In the US, commercial radio stations make much of their revenue selling airtime to advertisers, who put on the air radio advertisements. Of total media expenditures, radio accounts for 6.9%. Radio advertisements or "spots" are available when a business or service provides valuable consideration, usually cash, in exchange for the station airing their spot or mentioning them on air. The United States Federal Communications Commission (FCC), established under the Communications Act of 1934, regulates commercial broadcasting, and the laws regarding radio advertisements remain relatively unchanged from the original Radio Act of 1927, enacted to deal with increasing problems of signal interference as more and more stations sprung up around the country.
The first radio broadcasts aired in the early 1900s. However, it wasn't until 1919 that radio stations began to broadcast continuously, similar to the modern practice. In the United States, on November 2, 1920, KDKA Pittsburgh became the first radio station to receive a commercial license from the government. KDKA engineer Frank Conrad may have been the first to broadcast a radio advertisement on his own experimental station in 1919 when he thanked a Pittsburgh music store on the air for supplying him with phonograph records, although that was for trade, not cash.

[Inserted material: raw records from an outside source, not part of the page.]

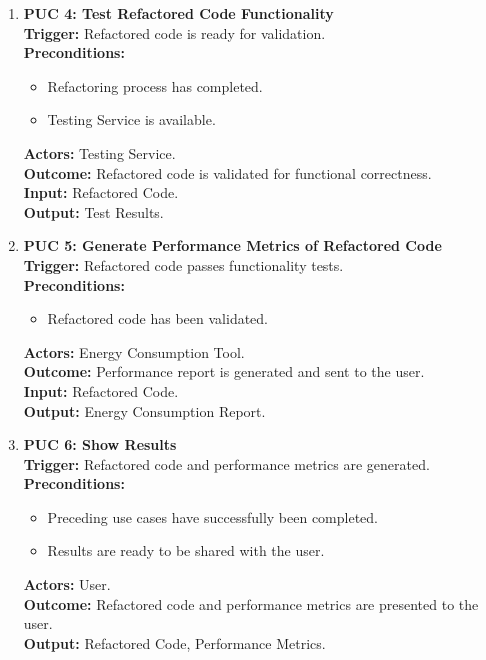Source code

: \documentclass[12pt]{article}
\begin{document}
\begin{enumerate}
\item \textbf{PUC 4: Test Refactored Code Functionality} \\
\textbf{Trigger:} Refactored code is ready for validation. \\
\textbf{Preconditions:}
\begin{itemize}
    \item Refactoring process has completed.
    \item Testing Service is available.
\end{itemize}
\textbf{Actors:} Testing Service. \\
\textbf{Outcome:} Refactored code is validated for functional correctness. \\
\textbf{Input:} Refactored Code. \\
\textbf{Output:} Test Results.

\item \textbf{PUC 5: Generate Performance Metrics of Refactored Code} \\
\textbf{Trigger:} Refactored code passes functionality tests. \\
\textbf{Preconditions:}
\begin{itemize}
    \item Refactored code has been validated.
\end{itemize}
\textbf{Actors:} Energy Consumption Tool. \\
\textbf{Outcome:} Performance report is generated and sent to the user. \\
\textbf{Input:} Refactored Code. \\
\textbf{Output:} Energy Consumption Report.

\item \textbf{PUC 6: Show Results} \\
\textbf{Trigger:} Refactored code and performance metrics are generated. \\
\textbf{Preconditions:}
\begin{itemize}
    \item Preceding use cases have successfully been completed.
    \item Results are ready to be shared with the user.
\end{itemize}
\textbf{Actors:} User. \\
\textbf{Outcome:} Refactored code and performance metrics are presented to the user. \\
\textbf{Output:} Refactored Code, Performance Metrics.

\end{enumerate}
\end{document}
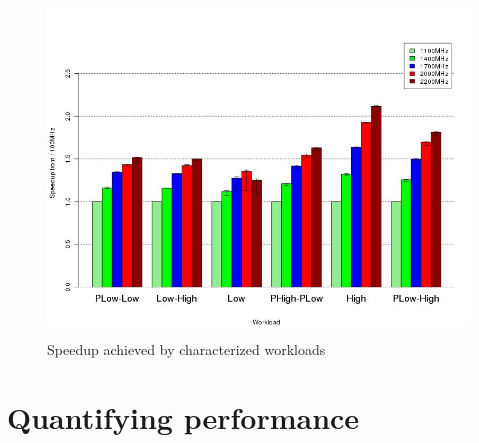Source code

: \begin{figure}[h!]
  \begin{center}
    \includegraphics[height=3.5in]{figures/group_speedup.jpg}
    \caption{Speedup achieved by characterized workloads}
    \label{fig:group_speedup}
  \end{center}
\end{figure}

\section{Quantifying performance}~\label{sec:quant_perf}

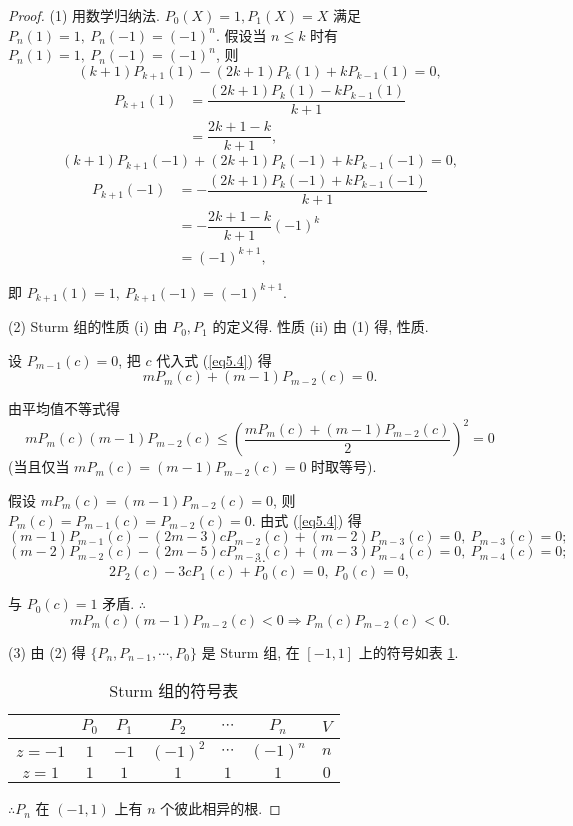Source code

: \documentclass[UTF8]{ctexart}
\begin{document}
\begin{proof}
    (1) 用数学归纳法. $P_0(X)=1,P_1(X)=X$ 满足 $P_n(1)=1,\ P_n(-1)=(-1)^n$. 假设当 $n\leq k$ 时有 $P_n(1)=1,\ P_n(-1)=(-1)^n$, 则
    \[(k+1)P_{k+1}(1)-(2k+1)P_k(1)+kP_{k-1}(1)=0,\]
    \begin{align*}
        P_{k+1}(1) & =\dfrac{(2k+1)P_k(1)-kP_{k-1}(1)}{k+1} \\
        & =\dfrac{2k+1-k}{k+1},
    \end{align*}
    \[(k+1)P_{k+1}(-1)+(2k+1)P_k(-1)+kP_{k-1}(-1)=0,\]
    \begin{align*}
        P_{k+1}(-1) & =-\dfrac{(2k+1)P_k(-1)+kP_{k-1}(-1)}{k+1} \\
        & =-\dfrac{2k+1-k}{k+1}(-1)^k \\
        & =(-1)^{k+1},
    \end{align*}

    即 $P_{k+1}(1)=1,\ P_{k+1}(-1)=(-1)^{k+1}$.

    (2) Sturm 组的性质 (i) 由 $P_0,P_1$ 的定义得. 性质 (ii) 由 (1) 得, 性质.

    设 $P_{m-1}(c)=0$, 把 $c$ 代入式 (\ref{eq5.4}) 得
    \[mP_m(c)+(m-1)P_{m-2}(c)=0.\]

    由平均值不等式得
    \[mP_m(c)(m-1)P_{m-2}(c)\leq\left(\dfrac{mP_m(c)+(m-1)P_{m-2}(c)}{2}\right)^2=0\]
    (当且仅当 $mP_m(c)=(m-1)P_{m-2}(c)=0$ 时取等号).

    假设 $mP_m(c)=(m-1)P_{m-2}(c)=0$, 则 $P_m(c)=P_{m-1}(c)=P_{m-2}(c)=0$. 由式 (\ref{eq5.4}) 得
    \[(m-1)P_{m-1}(c)-(2m-3)cP_{m-2}(c)+(m-2)P_{m-3}(c)=0,\ P_{m-3}(c)=0;\]
    \[(m-2)P_{m-2}(c)-(2m-5)cP_{m-3}(c)+(m-3)P_{m-4}(c)=0,\ P_{m-4}(c)=0;\]
    \[\cdots\]
    \[2P_2(c)-3cP_1(c)+P_0(c)=0,\ P_0(c)=0,\]

    与 $P_0(c)=1$ 矛盾. $\therefore$
    \[mP_m(c)(m-1)P_{m-2}(c)<0\Rightarrow P_m(c)P_{m-2}(c)<0.\]

    (3) 由 (2) 得 $\{P_n,P_{n-1},\cdots,P_0\}$ 是 Sturm 组, 在 $[-1,1]$ 上的符号如表 \ref{tb4}.

    \begin{table}\caption{Sturm 组的符号表}\label{tb4}
        \begin{center}
            \begin{tabular}{c|ccccc|c}
                & $P_0$ & $P_1$ & $P_2$ & $\cdots$ & $P_n$ & $V$ \\
                \hline
                $z=-1$ & $1$ & $-1$ & $(-1)^2$ & $\cdots$ & $(-1)^n$ & $n$ \\
                $z=1$  & $1$ & $1$ & $1$ & $1$ & $1$ & $0$ \\
            \end{tabular}
        \end{center}
    \end{table}

    $\therefore P_n$ 在 $(-1,1)$ 上有 $n$ 个彼此相异的根.
\end{proof}
\end{document}
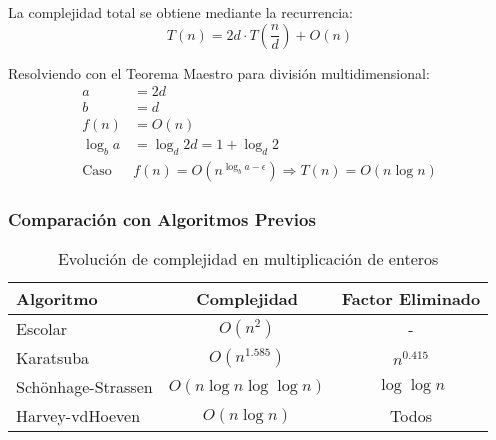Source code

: \documentclass{article}
\begin{document}
La complejidad total se obtiene mediante la recurrencia:
\begin{equation}
    T(n) = 2d \cdot T\left(\frac{n}{d}\right) + O(n)
\end{equation}

Resolviendo con el Teorema Maestro para división multidimensional:
\begin{align*}
    a &= 2d \\
    b &= d \\
    f(n) &= O(n) \\
    \log_b a &= \log_d 2d = 1 + \log_d 2 \\
    \text{Caso } &f(n) = O(n^{\log_b a - \epsilon}) \Rightarrow T(n) = O(n \log n)
\end{align*}

\subsubsection{Comparación con Algoritmos Previos}
\begin{table}[h]
\centering
\begin{tabular}{l|c|c}
Algoritmo & Complejidad & Factor Eliminado \\
\hline
Escolar & \( O(n^2) \) & - \\
Karatsuba & \( O(n^{1.585}) \) & \( n^{0.415} \) \\
Schönhage-Strassen & \( O(n \log n \log \log n) \) & \( \log \log n \) \\
Harvey-vdHoeven & \( O(n \log n) \) & Todos \\
\end{tabular}
\caption{Evolución de complejidad en multiplicación de enteros}
\end{table}
\end{document}
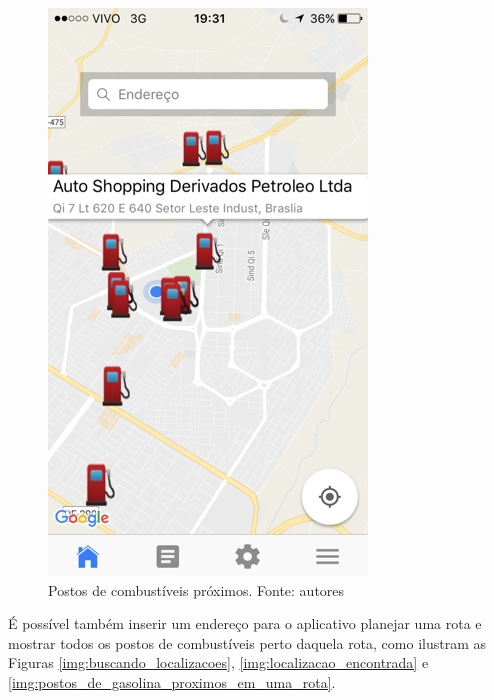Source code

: \begin{figure}[H]
    \centering
    \includegraphics[scale=0.5]{figuras/app_2.jpg}
    \caption[Postos de combustíveis próximos]{Postos de combustíveis próximos. Fonte: autores}
    \label{img:postos_de_gasolina_proximos}
\end{figure}

É possível também inserir um endereço para o aplicativo planejar uma rota e mostrar todos os postos de combustíveis perto daquela rota, como ilustram as Figuras \ref{img:buscando_localizacoes}, \ref{img:localizacao_encontrada} e \ref{img:postos_de_gasolina_proximos_em_uma_rota}.

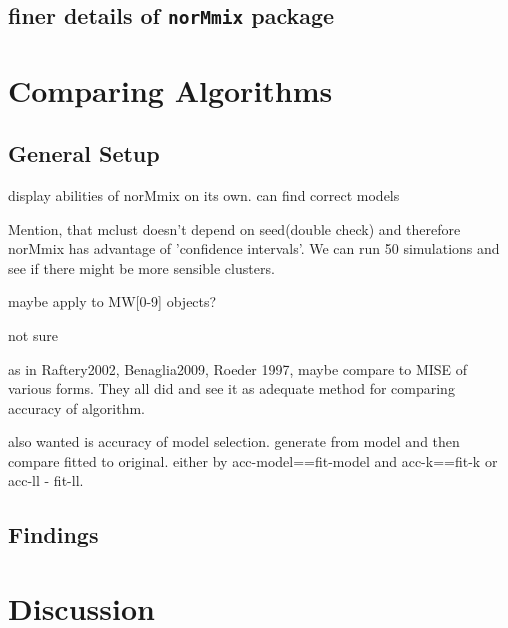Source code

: \section{finer details of {\tt norMmix} package}




\chapter{Comparing Algorithms}

\section{General Setup}
display abilities of norMmix on its own. can find correct models

Mention, that mclust doesn't depend on seed(double check) and therefore norMmix has 
advantage of 'confidence intervals'. We can run 50 simulations and see if there
might be more sensible clusters.

maybe apply to MW[0-9] objects?

not sure

as in Raftery2002, Benaglia2009, Roeder 1997, maybe compare to MISE of various 
forms. They all did and see it as adequate method for comparing accuracy of 
algorithm.

also wanted is accuracy of model selection. generate from model and then compare
fitted to original. either by acc-model==fit-model and acc-k==fit-k or acc-ll - fit-ll.

\section{Findings}



\chapter{Discussion}

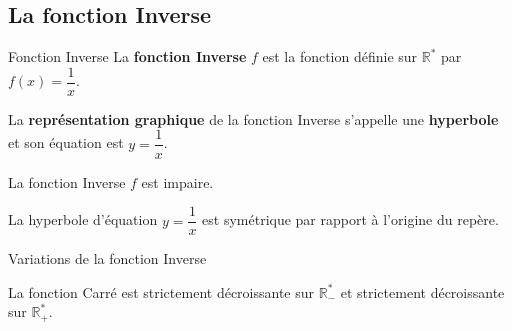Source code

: 
\begin{pageCours} %


\section{La fonction Inverse}



\begin{DefT}{Fonction Inverse}
La \textbf{fonction Inverse} $f$ est la fonction définie sur $\mathbb{R}^*$ par $f(x)=\dfrac{1}{x}$.
 
La \textbf{représentation graphique} de la fonction Inverse s'appelle une \textbf{hyperbole} et son équation est $y=\dfrac{1}{x}$. 
\end{DefT}

\begin{minipage}{0.48\linewidth}
\begin{Th} 
La fonction Inverse $f$ est impaire.

La hyperbole d'équation $y=\dfrac{1}{x}$ est symétrique par rapport à l'origine du repère.
\end{Th}


\begin{ThT}{Variations de la fonction Inverse}

La fonction Carré est strictement décroissante sur $\mathbb{R}^*_-$ et strictement décroissante sur $\mathbb{R}^*_+$. 


\end{ThT}

\end{minipage}
\hfill
\begin{minipage}{0.48\linewidth}


\end{minipage}
\end{pageCours}
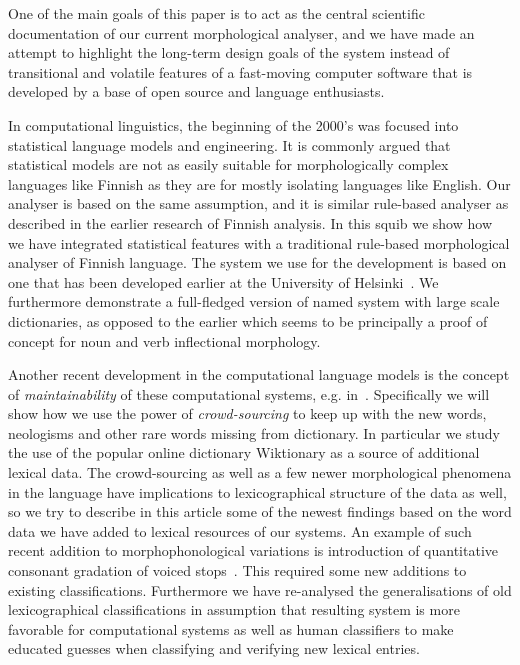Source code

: \documentclass[a4paper,12pt]{article}
\begin{document}
One of the main goals of this paper is to act as the central scientific
documentation of our current morphological analyser, and we have made an
attempt to highlight the long-term design goals of the system instead of
transitional and volatile features of a fast-moving computer software that is
developed by a base of open source and language enthusiasts.

In computational linguistics, the beginning of the 2000's was focused into
statistical language models and engineering. It is commonly argued that
statistical models are not as easily suitable for morphologically complex
languages like Finnish as they are for mostly isolating languages like English.
Our analyser is based on the same assumption, and it is similar rule-based
analyser as described in the earlier research of Finnish analysis. In this
squib we show how we have integrated statistical features with a traditional
rule-based morphological analyser of Finnish language. The system we use for
the development is based on one that has been developed earlier at the
University of Helsinki~\citep{pirinen2008suomen}. We furthermore demonstrate a
full-fledged version of named system with large scale dictionaries, as opposed
to the earlier which seems to be principally a proof of concept for noun and
verb inflectional morphology.

Another recent development in the computational language models is the concept
of \emph{maintainability} of these computational systems, e.g.
in~\cite{maxwell2008joint,pirinen2011modularisation}. Specifically we will show
how we use the power of \emph{crowd-sourcing} to keep up with the new words,
neologisms and other rare words missing from dictionary. In particular we study
the use of the popular online dictionary Wiktionary as a source of additional
lexical data. The crowd-sourcing as well as a few newer morphological phenomena
in the language have implications to lexicographical structure of the data as
well, so we try to describe in this article some of the newest findings based
on the word data we have added to lexical resources of our systems. An example
of such recent addition to morphophonological variations is introduction of
quantitative consonant gradation of voiced stops~\cite[§ 41]{visk}. This
required some new additions to existing classifications. Furthermore we have
re-analysed the generalisations of old lexicographical classifications in
assumption that resulting system is more favorable for computational systems as
well as human classifiers to make educated guesses when classifying and
verifying new lexical entries.
\end{document}
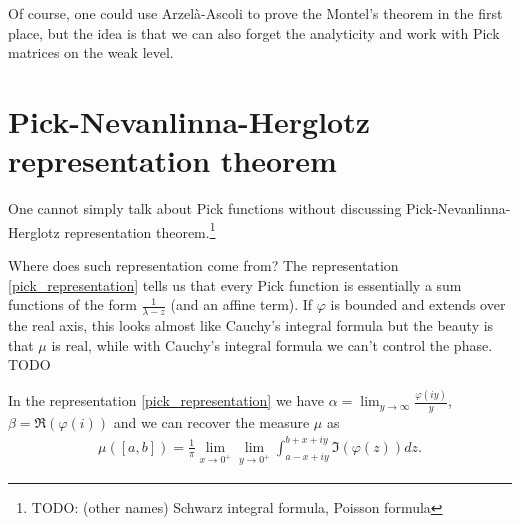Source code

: Of course, one could use Arzel\`{a}-Ascoli to prove the Montel's theorem in the first place, but the idea is that we can also forget the analyticity and work with Pick matrices on the weak level.

\section{Pick-Nevanlinna-Herglotz representation theorem}

One cannot simply talk about Pick functions without discussing Pick-Nevanlinna-Herglotz representation theorem.\footnote{TODO: (other names) Schwarz integral formula, Poisson formula}

Where does such representation come from? The representation \ref{pick_representation} tells us that every Pick function is essentially a sum functions of the form $\frac{1}{\lambda - z}$ (and an affine term). If $\varphi$ is bounded and extends over the real axis, this looks almost like Cauchy's integral formula but the beauty is that $\mu$ is real, while with Cauchy's integral formula we can't control the phase. TODO

\begin{comment}
We have however almost discussed such identities already. We for instance observed that
\begin{align*}
	& \frac{1}{2 \pi}\int_{-\infty}^{\infty} \frac{\Im\left(\varphi(z)\right)}{(z - a) (z - \overline{a})} dz \\
	=& \Re\left(\frac{1}{2 \pi i}\int_{-\infty}^{\infty} \frac{\varphi(z)}{(z - a) (z - \overline{a})} dz\right) \\
	=& \frac{\varphi(a) - \overline{\varphi(a)}}{a - \overline{a}} \\
	=& \Im\left(\frac{\varphi(a)}{a}\right)
\end{align*}
\end{comment}

\begin{lause}
	In the representation \ref{pick_representation} we have
	$\alpha = \lim_{y \to \infty} \frac{\varphi(i y)}{y}$, $\beta = \Re(\varphi(i))$ and we can recover the measure $\mu$ as
	\begin{align}\label{measure_recovery}
		\mu([a, b]) = \frac{1}{\pi}\lim_{x \to 0^{+}} \lim_{y \to 0^{+}} \int_{a - x + i y}^{b + x + i y} \Im(\varphi(z)) d z.
	\end{align}
\end{lause}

Most early radio stations were put on the air by the manufacturers of radio equipment, such as Westinghouse and General Electric or by department stores which sold radios, such as Gimbel's, Bamberger's and Wanamaker's. After all, if they wanted customers to buy radio sets, there had to be stations for them to listen to. At first, they weren't concerned with the stations making a profit, if sets were being sold. But as more stations began operating, station owners were increasingly faced with the issue of how to maintain their stations financially, because operating a radio station was a significant expense.